Actuellement, les plateformes ont des interprétations larges du « manifestement illicite ».  Elles ne savent pas correctement catégoriser des « contenus gris » et, par sécurité, elles bloquent et censurent bien que nécessaires.

A titre d’exemple, on peut citer …

Les plateformes d’échange, les réseaux sociaux, les blogs, sites Internet et autres ne veulent pas voir leur responsabilité engagée, ils sont déjà assujettis à des obligations fortes de gestion des contenus… ainsi, ils mettent en place une politique extrêmement restrictive, font du sûr-blocage, censurent, …

Les « gros », Facebook & Co., disposent d’armées de juristes pour trancher sur le sujet et pourtant, le constat est de pire en pire : des propos ou des vidéos entières sont censurées.

On peut leur reprocher le fait de le faire, on peut critiquer la décision de le faire, on peut se plaindre du dispositif, il n’en est pas moins révélateur d’un problème : les opérateurs privés ont leur propre interprétation des contenus gris, interprétation qui consiste à dire « dans le doute, on bloque. », ils ont bien du mal à catégoriser avec justesse le « manifestement illicite ».

On rajoutera à cette difficulté le fait qu’ils soient obligés d’agir rapidement pour retirer le contenu, ils n’ont pas le temps de se prononcer correctement, pas les moyens nécessaires pour analyser en détail le contenu, et ne souhaitent pas mettre les moyens nécessaires pour le faire.
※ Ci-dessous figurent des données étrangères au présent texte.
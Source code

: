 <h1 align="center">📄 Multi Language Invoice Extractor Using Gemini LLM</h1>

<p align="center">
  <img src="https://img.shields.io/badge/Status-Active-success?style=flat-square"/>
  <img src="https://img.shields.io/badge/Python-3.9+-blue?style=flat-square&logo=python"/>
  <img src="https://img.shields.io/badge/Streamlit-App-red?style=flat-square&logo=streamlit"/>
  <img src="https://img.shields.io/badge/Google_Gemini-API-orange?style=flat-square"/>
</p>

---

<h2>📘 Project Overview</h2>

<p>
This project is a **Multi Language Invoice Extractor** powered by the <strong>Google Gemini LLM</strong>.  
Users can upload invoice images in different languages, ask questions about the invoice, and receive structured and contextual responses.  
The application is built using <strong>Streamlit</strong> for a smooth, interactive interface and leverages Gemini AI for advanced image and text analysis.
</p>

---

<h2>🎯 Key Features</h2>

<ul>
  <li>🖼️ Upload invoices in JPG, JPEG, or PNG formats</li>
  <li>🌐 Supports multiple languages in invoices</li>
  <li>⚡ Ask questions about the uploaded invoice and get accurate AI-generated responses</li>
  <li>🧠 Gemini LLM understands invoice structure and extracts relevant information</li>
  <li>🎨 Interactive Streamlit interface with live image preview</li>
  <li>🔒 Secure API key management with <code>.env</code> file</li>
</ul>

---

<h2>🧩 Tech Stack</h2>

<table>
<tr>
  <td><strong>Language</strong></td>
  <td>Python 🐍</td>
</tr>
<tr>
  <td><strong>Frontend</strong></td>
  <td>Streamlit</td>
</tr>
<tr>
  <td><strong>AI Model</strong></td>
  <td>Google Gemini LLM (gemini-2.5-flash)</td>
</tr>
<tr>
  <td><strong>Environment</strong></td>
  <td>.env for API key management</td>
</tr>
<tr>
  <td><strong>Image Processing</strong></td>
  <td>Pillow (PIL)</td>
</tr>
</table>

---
La logique voudrait donc que la loi vienne corriger le problème. Ainsi, on pourrait imaginer que la proposition de loi dont nous parlons introduise le juge afin de répondre aux doutes sur les « contenus gris », la loi pourrait dire « en cas de doute sur un contenu illicite (ndlr : donc non « manifestement illicite »), l’opérateur privé saisit le juge judiciaire (ndlr bis : garant des libertés individuelles dont la liberté d’expression fait partie) afin d’obtenir un avis de ce juge. Cet avis est rendu en 24 heures maximum après la saisine du juge. ». Cela représenterait un bon équilibre, le contenu est rapidement retiré, un juge se prononce sur le sujet, la liberté d’expression est préservée, les propos manifestement illicites sont supprimés, tout le monde est content.

Sauf que cette idée a été rejetée par la rapporteuse de la proposition de loi, Mme Avia, et Mme Belloubet, ministre de la Justice, et que l’amendement qui proposait ce dispositif a été rejeté par les députés lors du vote à l’Assemblée Nationale.
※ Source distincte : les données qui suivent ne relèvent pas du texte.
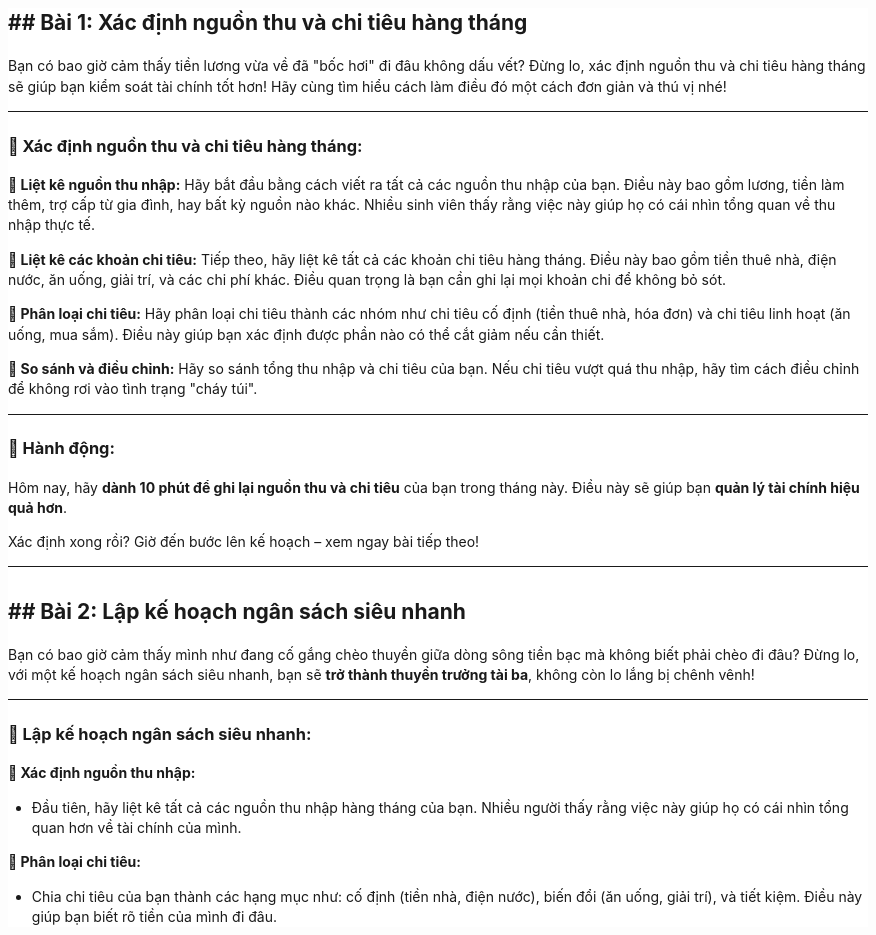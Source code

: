 ## ## Bài 1: Xác định nguồn thu và chi tiêu hàng tháng

Bạn có bao giờ cảm thấy tiền lương vừa về đã "bốc hơi" đi đâu không dấu vết? Đừng lo, xác định nguồn thu và chi tiêu hàng tháng sẽ giúp bạn kiểm soát tài chính tốt hơn! Hãy cùng tìm hiểu cách làm điều đó một cách đơn giản và thú vị nhé!

---

### 📌 Xác định nguồn thu và chi tiêu hàng tháng:

**🔹 Liệt kê nguồn thu nhập:**
Hãy bắt đầu bằng cách viết ra tất cả các nguồn thu nhập của bạn. Điều này bao gồm lương, tiền làm thêm, trợ cấp từ gia đình, hay bất kỳ nguồn nào khác. Nhiều sinh viên thấy rằng việc này giúp họ có cái nhìn tổng quan về thu nhập thực tế.

**🔹 Liệt kê các khoản chi tiêu:**
Tiếp theo, hãy liệt kê tất cả các khoản chi tiêu hàng tháng. Điều này bao gồm tiền thuê nhà, điện nước, ăn uống, giải trí, và các chi phí khác. Điều quan trọng là bạn cần ghi lại mọi khoản chi để không bỏ sót.

**🔹 Phân loại chi tiêu:**
Hãy phân loại chi tiêu thành các nhóm như chi tiêu cố định (tiền thuê nhà, hóa đơn) và chi tiêu linh hoạt (ăn uống, mua sắm). Điều này giúp bạn xác định được phần nào có thể cắt giảm nếu cần thiết.

**🔹 So sánh và điều chỉnh:**
Hãy so sánh tổng thu nhập và chi tiêu của bạn. Nếu chi tiêu vượt quá thu nhập, hãy tìm cách điều chỉnh để không rơi vào tình trạng "cháy túi".

---

### 🚀 Hành động:

Hôm nay, hãy **dành 10 phút để ghi lại nguồn thu và chi tiêu** của bạn trong tháng này. Điều này sẽ giúp bạn **quản lý tài chính hiệu quả hơn**.

Xác định xong rồi? Giờ đến bước lên kế hoạch – xem ngay bài tiếp theo!

---
## ## Bài 2: Lập kế hoạch ngân sách siêu nhanh  

Bạn có bao giờ cảm thấy mình như đang cố gắng chèo thuyền giữa dòng sông tiền bạc mà không biết phải chèo đi đâu? Đừng lo, với một kế hoạch ngân sách siêu nhanh, bạn sẽ **trở thành thuyền trưởng tài ba**, không còn lo lắng bị chênh vênh!

---

### 📌 Lập kế hoạch ngân sách siêu nhanh:  

**🔹 Xác định nguồn thu nhập:**
- Đầu tiên, hãy liệt kê tất cả các nguồn thu nhập hàng tháng của bạn. Nhiều người thấy rằng việc này giúp họ có cái nhìn tổng quan hơn về tài chính của mình.

**🔹 Phân loại chi tiêu:**
- Chia chi tiêu của bạn thành các hạng mục như: cố định (tiền nhà, điện nước), biến đổi (ăn uống, giải trí), và tiết kiệm. Điều này giúp bạn biết rõ tiền của mình đi đâu.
Le texte prévoit que l’appréciation des « contenus gris » revienne aux opérateurs, afin d’aller plus vite dans le blocage ou la suppression des contenus. Par ailleurs, le texte réduit de façon significative le temps dont disposent les opérateurs pour retirer du contenu. Dès lors, les problèmes de censure ne peuvent que s’accentuer, les blocages à tort aussi, le « zèle » des opérateurs privés également. Les obligations de la future loi sont extrêmement contraignantes pour ces derniers, ils appliqueront le même procédé qu’actuellement : bloquer plus que nécessaire, pour éviter des risques.
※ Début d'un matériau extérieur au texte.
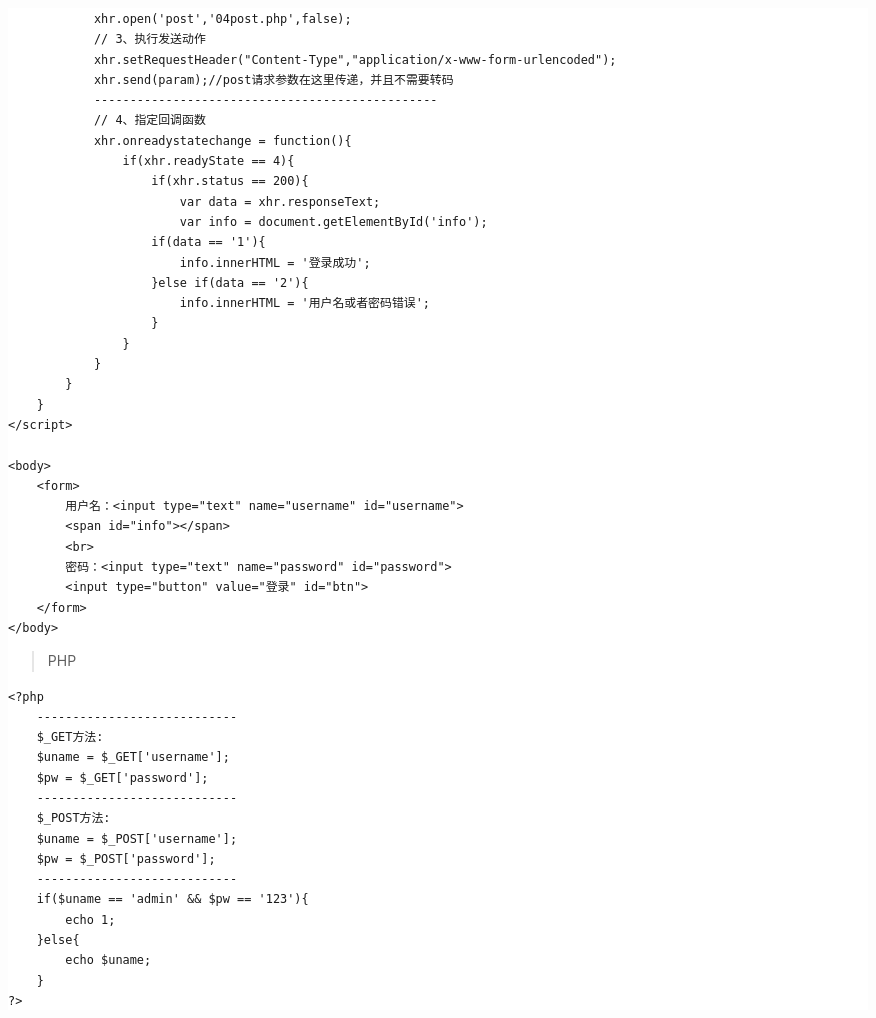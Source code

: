                 xhr.open('post','04post.php',false);
                // 3、执行发送动作
                xhr.setRequestHeader("Content-Type","application/x-www-form-urlencoded");
                xhr.send(param);//post请求参数在这里传递，并且不需要转码
                ------------------------------------------------
                // 4、指定回调函数
                xhr.onreadystatechange = function(){
                    if(xhr.readyState == 4){
                        if(xhr.status == 200){
                            var data = xhr.responseText;
                            var info = document.getElementById('info');
                        if(data == '1'){
                            info.innerHTML = '登录成功';
                        }else if(data == '2'){
                            info.innerHTML = '用户名或者密码错误';
                        }
                    }
                }
            }
        }
    </script>

    <body>
        <form>
            用户名：<input type="text" name="username" id="username">
            <span id="info"></span>
            <br> 
            密码：<input type="text" name="password" id="password">
            <input type="button" value="登录" id="btn">
        </form>
    </body>

> PHP

    <?php
        ----------------------------
        $_GET方法:
        $uname = $_GET['username'];
        $pw = $_GET['password'];
        ----------------------------
        $_POST方法:
        $uname = $_POST['username'];
        $pw = $_POST['password'];
        ----------------------------
        if($uname == 'admin' && $pw == '123'){
            echo 1;
        }else{
            echo $uname;
        }
    ?>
Ironie du sort, la loi prévoit des sanctions en cas de sûr-blocage. Les opérateurs privés vont donc se faire taper dessus s’ils ne bloquent pas les propos mais vont aussi se faire taper dessus s’ils bloquent à tort des propos qui n’auraient pas dû être bloqués. Tout en sachant qu’ils sont incapables de catégoriser correctement du contenu « manifestement » illicite. C’est mal pensé, dangereux pour tout le monde, ça va nécessairement conduire à des situations anormales… et en attendant, la liberté d’expression qu’a chacun va se faire raboter, encore une fois.

Vous voulez savoir le pire : les députés, la rapporteure du texte et la ministre le savent. Un député, lors des débats à l’assemblée, l’a dit « oui, Madame Dumas (ndlr : une députée), il y aura sans doute du sûr-blocage, mais bon […] c’est un choix politique. »

Traduisons un peu cette phrase, avec des choses plus explicites : « Oui, Madame Dumas, il y aura sans doute des cas de blocage et de limitation de la liberté d’expression… mais c’est un choix politique. »

Vous le voyez mieux, le malaise ? Ne pas inclure le juge, pour des motifs d’efficacité, c’est induire un risque énorme, qui est connu de surcroit, de blocage à tort des propos. Cela arrivera, tout le monde le sait, les députés le savent et ils ont tout de même voté pour cet amendement.

L’observatoire de la haine

Autre point, un observatoire de la haine en ligne va être mis en place. Bonne idée sur le fond, non ?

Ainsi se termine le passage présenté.